__What you will do__.
Print all the data below exactly, without images.

[Dataset items]
*** Begin section ***

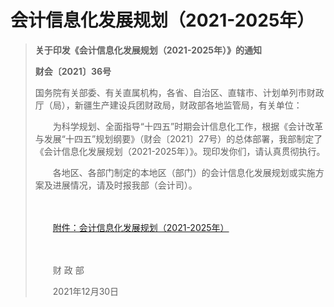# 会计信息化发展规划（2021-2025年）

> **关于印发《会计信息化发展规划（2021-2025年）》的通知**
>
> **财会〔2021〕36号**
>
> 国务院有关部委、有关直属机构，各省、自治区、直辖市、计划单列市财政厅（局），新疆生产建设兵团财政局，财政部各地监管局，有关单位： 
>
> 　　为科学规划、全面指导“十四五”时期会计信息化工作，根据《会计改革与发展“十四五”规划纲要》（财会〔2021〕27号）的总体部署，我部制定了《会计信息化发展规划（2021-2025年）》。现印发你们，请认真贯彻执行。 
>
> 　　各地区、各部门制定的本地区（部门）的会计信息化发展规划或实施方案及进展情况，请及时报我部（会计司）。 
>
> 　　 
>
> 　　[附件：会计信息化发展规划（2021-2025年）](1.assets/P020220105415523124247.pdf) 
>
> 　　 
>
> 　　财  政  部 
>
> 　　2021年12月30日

*** End section ***

__Problem solution__.
# 会计信息化发展规划（2021-2025年）

> **关于印发《会计信息化发展规划（2021-2025年）》的通知**
>
> **财会〔2021〕36号**
>
> 国务院有关部委、有关直属机构，各省、自治区、直辖市、计划单列市财政厅（局），新疆生产建设兵团财政局，财政部各地监管局，有关单位： 
>
> 　　为科学规划、全面指导“十四五”时期会计信息化工作，根据《会计改革与发展“十四五”规划纲要》（财会〔2021〕27号）的总体部署，我部制定了《会计信息化发展规划（2021-2025年）》。现印发你们，请认真贯彻执行。 
>
> 　　各地区、各部门制定的本地区（部门）的会计信息化发展规划或实施方案及进展情况，请及时报我部（会计司）。 
>
> 　　 
>
> 　　[附件：会计信息化发展规划（2021-2025年）](1.assets/P020220105415523124247.pdf) 
>
> 　　 
>
> 　　财  政  部 
>
> 　　2021年12月30日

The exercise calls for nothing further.